- [What the task requires] Using the entries that follow, state how many lines contain "subsection", with no other words.

- [Exercise materials]
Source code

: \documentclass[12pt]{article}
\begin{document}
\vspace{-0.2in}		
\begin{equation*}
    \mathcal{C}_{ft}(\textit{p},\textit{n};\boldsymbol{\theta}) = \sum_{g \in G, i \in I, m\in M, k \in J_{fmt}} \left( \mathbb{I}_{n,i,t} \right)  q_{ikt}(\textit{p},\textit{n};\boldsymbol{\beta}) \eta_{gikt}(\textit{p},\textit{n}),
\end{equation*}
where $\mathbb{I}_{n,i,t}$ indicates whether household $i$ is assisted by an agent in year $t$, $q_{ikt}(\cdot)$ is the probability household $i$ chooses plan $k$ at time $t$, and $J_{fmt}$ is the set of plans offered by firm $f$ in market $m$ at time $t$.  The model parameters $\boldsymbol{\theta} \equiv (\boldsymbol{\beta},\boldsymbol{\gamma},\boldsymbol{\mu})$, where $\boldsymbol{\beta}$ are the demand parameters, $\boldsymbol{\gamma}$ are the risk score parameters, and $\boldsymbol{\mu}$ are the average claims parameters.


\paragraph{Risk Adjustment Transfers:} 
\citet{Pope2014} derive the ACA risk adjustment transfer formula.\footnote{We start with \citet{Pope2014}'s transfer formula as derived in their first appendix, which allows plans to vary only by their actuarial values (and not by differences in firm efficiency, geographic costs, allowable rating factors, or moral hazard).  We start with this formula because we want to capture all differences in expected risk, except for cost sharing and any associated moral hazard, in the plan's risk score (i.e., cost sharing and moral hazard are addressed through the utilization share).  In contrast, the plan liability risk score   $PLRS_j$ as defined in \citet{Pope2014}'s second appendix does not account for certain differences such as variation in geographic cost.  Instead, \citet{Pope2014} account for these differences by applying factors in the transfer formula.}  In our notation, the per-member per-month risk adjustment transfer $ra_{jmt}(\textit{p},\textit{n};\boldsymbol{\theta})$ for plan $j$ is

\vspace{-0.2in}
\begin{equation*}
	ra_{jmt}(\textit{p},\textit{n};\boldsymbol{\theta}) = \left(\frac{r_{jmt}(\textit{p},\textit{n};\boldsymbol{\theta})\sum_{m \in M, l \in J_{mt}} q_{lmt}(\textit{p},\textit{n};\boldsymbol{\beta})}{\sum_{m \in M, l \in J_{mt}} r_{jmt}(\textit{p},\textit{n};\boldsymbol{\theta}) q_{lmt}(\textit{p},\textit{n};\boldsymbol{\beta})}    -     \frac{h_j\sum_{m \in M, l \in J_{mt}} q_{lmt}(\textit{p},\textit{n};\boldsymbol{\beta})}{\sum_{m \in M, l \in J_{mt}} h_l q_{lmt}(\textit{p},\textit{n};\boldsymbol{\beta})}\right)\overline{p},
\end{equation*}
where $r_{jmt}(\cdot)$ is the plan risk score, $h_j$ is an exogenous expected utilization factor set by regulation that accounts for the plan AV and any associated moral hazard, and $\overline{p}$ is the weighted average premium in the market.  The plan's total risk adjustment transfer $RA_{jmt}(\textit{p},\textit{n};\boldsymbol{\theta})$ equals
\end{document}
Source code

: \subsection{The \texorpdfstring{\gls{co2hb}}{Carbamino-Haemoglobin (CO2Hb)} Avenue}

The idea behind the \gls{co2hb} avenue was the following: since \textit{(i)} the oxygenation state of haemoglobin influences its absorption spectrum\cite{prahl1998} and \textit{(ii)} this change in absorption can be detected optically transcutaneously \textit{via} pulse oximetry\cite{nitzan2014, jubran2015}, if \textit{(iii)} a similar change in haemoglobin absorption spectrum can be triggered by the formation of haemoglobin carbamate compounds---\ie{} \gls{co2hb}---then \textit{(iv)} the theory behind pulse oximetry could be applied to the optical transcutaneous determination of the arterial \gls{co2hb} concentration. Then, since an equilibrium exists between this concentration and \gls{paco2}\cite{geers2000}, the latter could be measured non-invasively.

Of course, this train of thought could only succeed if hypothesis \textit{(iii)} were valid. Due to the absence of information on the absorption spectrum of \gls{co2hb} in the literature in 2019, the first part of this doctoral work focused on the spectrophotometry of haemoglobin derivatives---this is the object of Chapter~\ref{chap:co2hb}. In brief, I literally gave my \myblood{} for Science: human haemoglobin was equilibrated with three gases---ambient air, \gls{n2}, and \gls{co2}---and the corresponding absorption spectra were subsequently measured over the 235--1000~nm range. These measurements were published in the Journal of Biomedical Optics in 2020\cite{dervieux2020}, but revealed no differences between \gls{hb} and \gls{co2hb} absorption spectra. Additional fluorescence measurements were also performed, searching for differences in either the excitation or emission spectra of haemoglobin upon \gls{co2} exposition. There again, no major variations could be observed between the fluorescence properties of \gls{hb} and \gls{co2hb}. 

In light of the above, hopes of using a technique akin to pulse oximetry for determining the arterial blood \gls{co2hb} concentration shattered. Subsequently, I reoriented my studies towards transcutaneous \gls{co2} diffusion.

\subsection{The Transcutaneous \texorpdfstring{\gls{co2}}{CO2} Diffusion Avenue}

- [Answer for the task] 2